On November 22, 2022, the lawmakers sent a letter to RealPage CEO Dana Jones, expressing concern about RealPage’s YieldStar, and its role in driving rising rents and exacerbating inflation. The lawmakers requested information on how this rent-setting software has affected the rental housing market. While RealPage did not provide all of the requested information that would have provided insight into YieldStar’s direct impact on rent prices, what they did share was alarming, revealing that “the widespread use of …[Yieldstar’s]  proprietary rental data by the country’s largest landlords could result in de-facto price-setting by those companies, driving up prices and hurting renters.”  Specific findings included:

  • Publicly available information from RealPage indicates that the software is used to help set prices for over four million units, which would be approximately 8% of all rental units, and appears to show that the company has access to “transactional apartment data from the rent rolls of 13+ million units.”
  • Information provided by RealPage also revealed that the use of YieldStar has been most prevalent in some of the regions most heavily targeted by corporate buyers and with the highest rent increases.
  • RealPage provided important information about the extent to which the company facilitates information sharing by and among large institutional landlords – a particular concern given the market share of the product. The company’s response indicated that “YieldStar uses a proprietary algorithm to make recommendations to apartment providers about setting a price for rental units at their property,” and that “the YieldStar software is fundamentally built on the disruptive idea that a property’s internal supply and demand dynamics are much more important than external factors, such as rents offered by other properties.”

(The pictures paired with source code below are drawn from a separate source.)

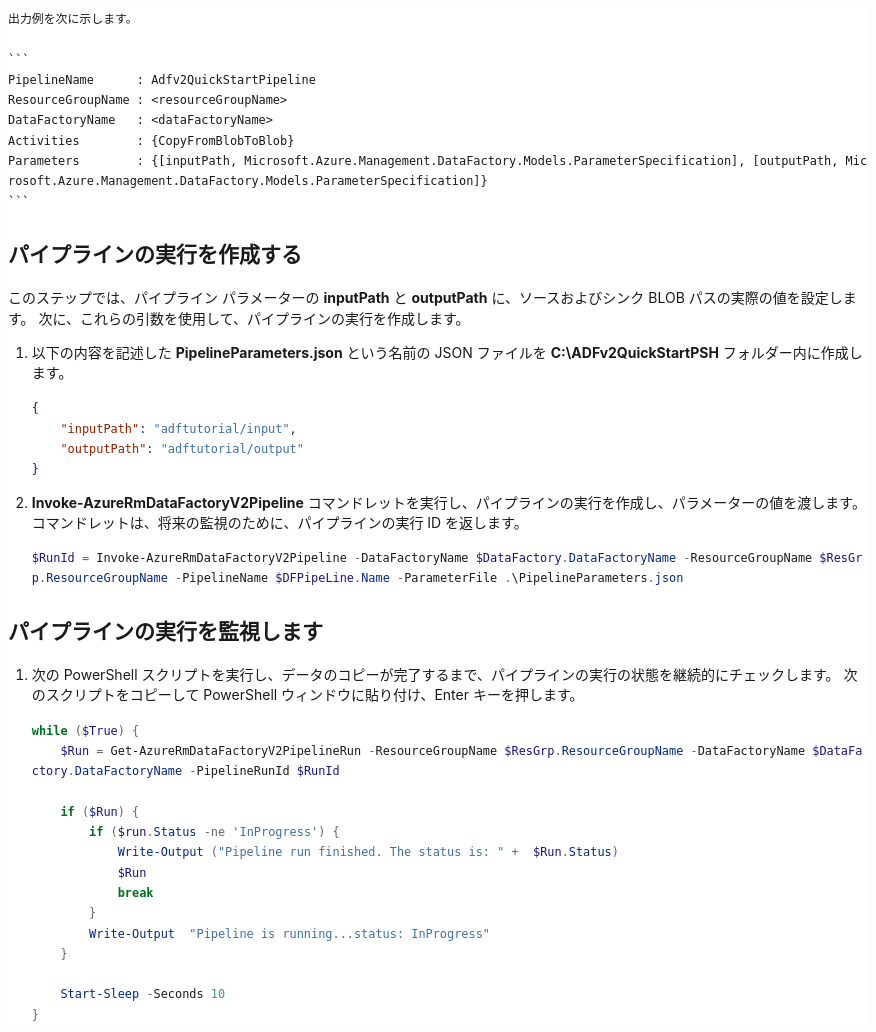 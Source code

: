     出力例を次に示します。

    ```
    PipelineName      : Adfv2QuickStartPipeline
    ResourceGroupName : <resourceGroupName>
    DataFactoryName   : <dataFactoryName>
    Activities        : {CopyFromBlobToBlob}
    Parameters        : {[inputPath, Microsoft.Azure.Management.DataFactory.Models.ParameterSpecification], [outputPath, Microsoft.Azure.Management.DataFactory.Models.ParameterSpecification]}
    ```

## <a name="create-a-pipeline-run"></a>パイプラインの実行を作成する

このステップでは、パイプライン パラメーターの **inputPath** と **outputPath** に、ソースおよびシンク BLOB パスの実際の値を設定します。 次に、これらの引数を使用して、パイプラインの実行を作成します。 

1. 以下の内容を記述した **PipelineParameters.json** という名前の JSON ファイルを **C:\ADFv2QuickStartPSH** フォルダー内に作成します。

    ```json
    {
        "inputPath": "adftutorial/input",
        "outputPath": "adftutorial/output"
    }
    ```
2. **Invoke-AzureRmDataFactoryV2Pipeline** コマンドレットを実行し、パイプラインの実行を作成し、パラメーターの値を渡します。 コマンドレットは、将来の監視のために、パイプラインの実行 ID を返します。

    ```powershell
    $RunId = Invoke-AzureRmDataFactoryV2Pipeline -DataFactoryName $DataFactory.DataFactoryName -ResourceGroupName $ResGrp.ResourceGroupName -PipelineName $DFPipeLine.Name -ParameterFile .\PipelineParameters.json
    ```

## <a name="monitor-the-pipeline-run"></a>パイプラインの実行を監視します

1. 次の PowerShell スクリプトを実行し、データのコピーが完了するまで、パイプラインの実行の状態を継続的にチェックします。 次のスクリプトをコピーして PowerShell ウィンドウに貼り付け、Enter キーを押します。 

    ```powershell
    while ($True) {
        $Run = Get-AzureRmDataFactoryV2PipelineRun -ResourceGroupName $ResGrp.ResourceGroupName -DataFactoryName $DataFactory.DataFactoryName -PipelineRunId $RunId

        if ($Run) {
            if ($run.Status -ne 'InProgress') {
                Write-Output ("Pipeline run finished. The status is: " +  $Run.Status)
                $Run
                break
            }
            Write-Output  "Pipeline is running...status: InProgress"
        }

        Start-Sleep -Seconds 10
    }   
    ```
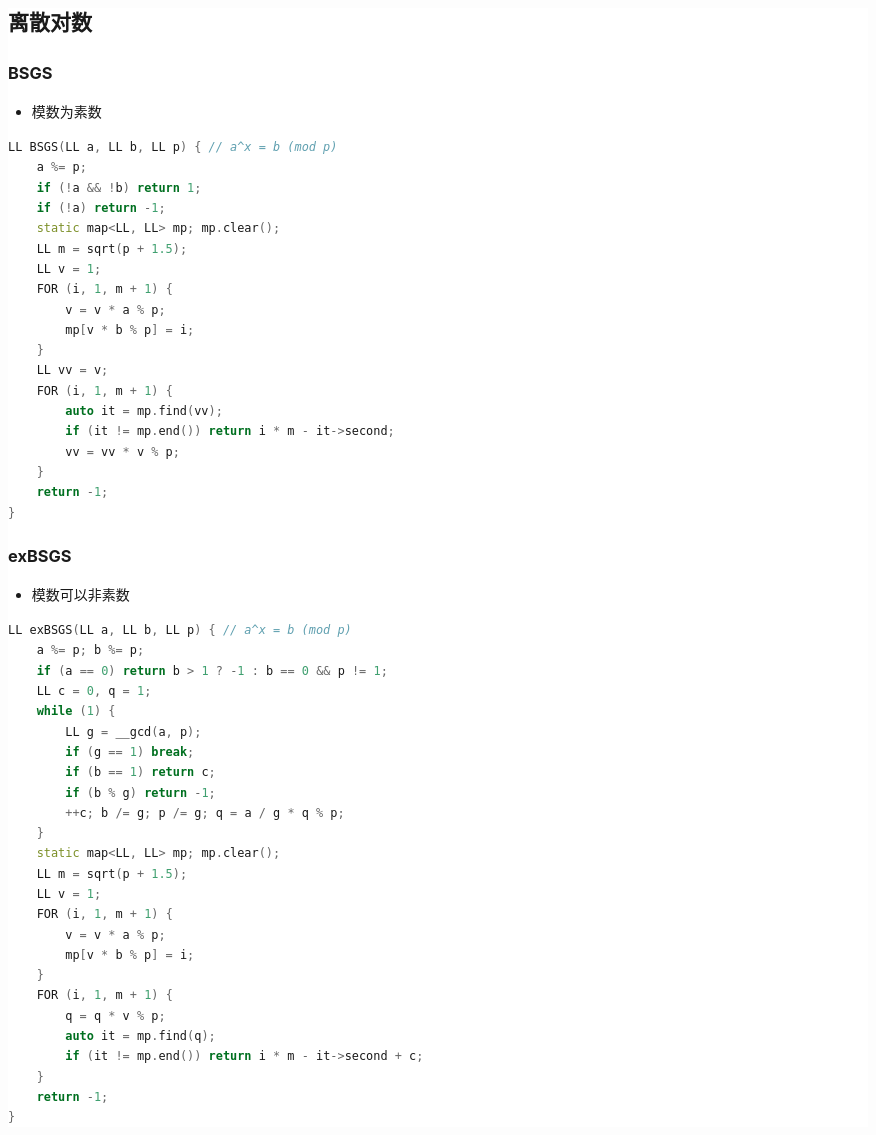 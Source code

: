 ## 离散对数

### BSGS

+ 模数为素数

```cpp
LL BSGS(LL a, LL b, LL p) { // a^x = b (mod p)
    a %= p;
    if (!a && !b) return 1;
    if (!a) return -1;
    static map<LL, LL> mp; mp.clear();
    LL m = sqrt(p + 1.5);
    LL v = 1;
    FOR (i, 1, m + 1) {
        v = v * a % p;
        mp[v * b % p] = i;
    }
    LL vv = v;
    FOR (i, 1, m + 1) {
        auto it = mp.find(vv);
        if (it != mp.end()) return i * m - it->second;
        vv = vv * v % p;
    }
    return -1;
}
```

### exBSGS

+ 模数可以非素数

```cpp
LL exBSGS(LL a, LL b, LL p) { // a^x = b (mod p)
    a %= p; b %= p;
    if (a == 0) return b > 1 ? -1 : b == 0 && p != 1;
    LL c = 0, q = 1;
    while (1) {
        LL g = __gcd(a, p);
        if (g == 1) break;
        if (b == 1) return c;
        if (b % g) return -1;
        ++c; b /= g; p /= g; q = a / g * q % p;
    }
    static map<LL, LL> mp; mp.clear();
    LL m = sqrt(p + 1.5);
    LL v = 1;
    FOR (i, 1, m + 1) {
        v = v * a % p;
        mp[v * b % p] = i;
    }
    FOR (i, 1, m + 1) {
        q = q * v % p;
        auto it = mp.find(q);
        if (it != mp.end()) return i * m - it->second + c;
    }
    return -1;
}
```

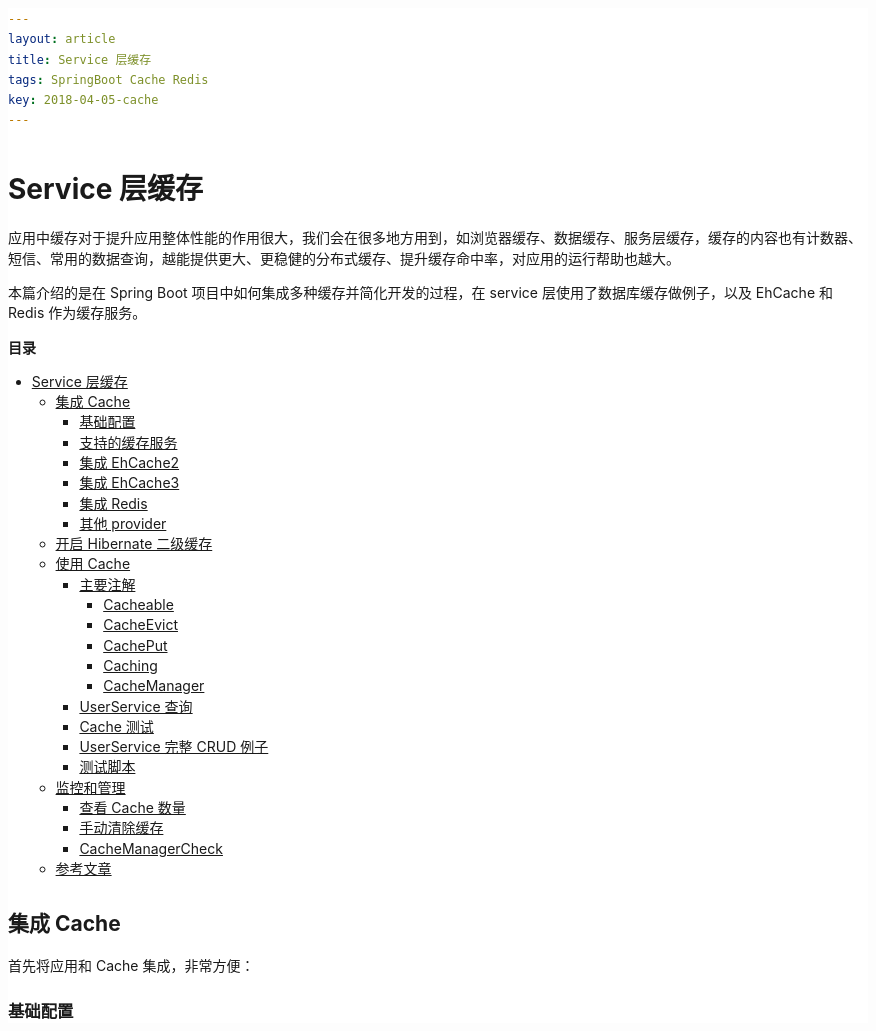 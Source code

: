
 ```yaml
---
layout: article
title: Service 层缓存
tags: SpringBoot Cache Redis
key: 2018-04-05-cache
---
```


# Service 层缓存

应用中缓存对于提升应用整体性能的作用很大，我们会在很多地方用到，如浏览器缓存、数据缓存、服务层缓存，缓存的内容也有计数器、短信、常用的数据查询，越能提供更大、更稳健的分布式缓存、提升缓存命中率，对应用的运行帮助也越大。

本篇介绍的是在 Spring Boot 项目中如何集成多种缓存并简化开发的过程，在 service 层使用了数据库缓存做例子，以及 EhCache 和 Redis 作为缓存服务。

**目录**


- [Service 层缓存](#service-%E5%B1%82%E7%BC%93%E5%AD%98)
  - [集成 Cache](#%E9%9B%86%E6%88%90-cache)
    - [基础配置](#%E5%9F%BA%E7%A1%80%E9%85%8D%E7%BD%AE)
    - [支持的缓存服务](#%E6%94%AF%E6%8C%81%E7%9A%84%E7%BC%93%E5%AD%98%E6%9C%8D%E5%8A%A1)
    - [集成 EhCache2](#%E9%9B%86%E6%88%90-ehcache2)
    - [集成 EhCache3](#%E9%9B%86%E6%88%90-ehcache3)
    - [集成 Redis](#%E9%9B%86%E6%88%90-redis)
    - [其他 provider](#%E5%85%B6%E4%BB%96-provider)
  - [开启 Hibernate 二级缓存](#%E5%BC%80%E5%90%AF-hibernate-%E4%BA%8C%E7%BA%A7%E7%BC%93%E5%AD%98)
  - [使用 Cache](#%E4%BD%BF%E7%94%A8-cache)
    - [主要注解](#%E4%B8%BB%E8%A6%81%E6%B3%A8%E8%A7%A3)
      - [Cacheable](#cacheable)
      - [CacheEvict](#cacheevict)
      - [CachePut](#cacheput)
      - [Caching](#caching)
      - [CacheManager](#cachemanager)
    - [UserService 查询](#userservice-%E6%9F%A5%E8%AF%A2)
    - [Cache 测试](#cache-%E6%B5%8B%E8%AF%95)
    - [UserService 完整 CRUD 例子](#userservice-%E5%AE%8C%E6%95%B4-crud-%E4%BE%8B%E5%AD%90)
    - [测试脚本](#%E6%B5%8B%E8%AF%95%E8%84%9A%E6%9C%AC)
  - [监控和管理](#%E7%9B%91%E6%8E%A7%E5%92%8C%E7%AE%A1%E7%90%86)
    - [查看 Cache 数量](#%E6%9F%A5%E7%9C%8B-cache-%E6%95%B0%E9%87%8F)
    - [手动清除缓存](#%E6%89%8B%E5%8A%A8%E6%B8%85%E9%99%A4%E7%BC%93%E5%AD%98)
    - [CacheManagerCheck](#cachemanagercheck)
  - [参考文章](#%E5%8F%82%E8%80%83%E6%96%87%E7%AB%A0)



## 集成 Cache

首先将应用和 Cache 集成，非常方便：

### 基础配置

Senator Warren has long pushed to make housing more affordable for families and has called out companies for their role in exacerbating housing costs: 

  • On August 2, 2022, at a BHUA hearing, Senator Warren called out corporate landlords’ growing role in the rental market and emphasized the need for a Tenant Protection Bureau to hold corporate landlords accountable and protect renters from extreme rent hikes, illegal eviction, and other predatory practices.
  • On May 13, 2022, Senators Warren and Reed sent a letter to Secretary of the Department of Housing and Urban Development (HUD), Marcia Fudge, calling on HUD to preserve homeownership affordability for American families as Wall Street firms expand their activity in the housing market.
  • On March 31, 2022, at a BHUA hearing, Senator Warren called out Wall Street’s role in worsening the housing affordability crisis for seniors by buying up manufactured home communities
  • On February 10, 2022, Senator Warren called out private equity firms and other big investors for exacerbating inflation and locking families out of affordable housing opportunities. 
  • On January 13, 2022, Senator Warren sent letters to the CEOs of three private equity-backed firms—Progress Residential, American Homes 4 Rent, and Invitation Homes —calling out their growing activity in the housing market that has resulted in rent hikes and unaffordable homes for first-time buyers.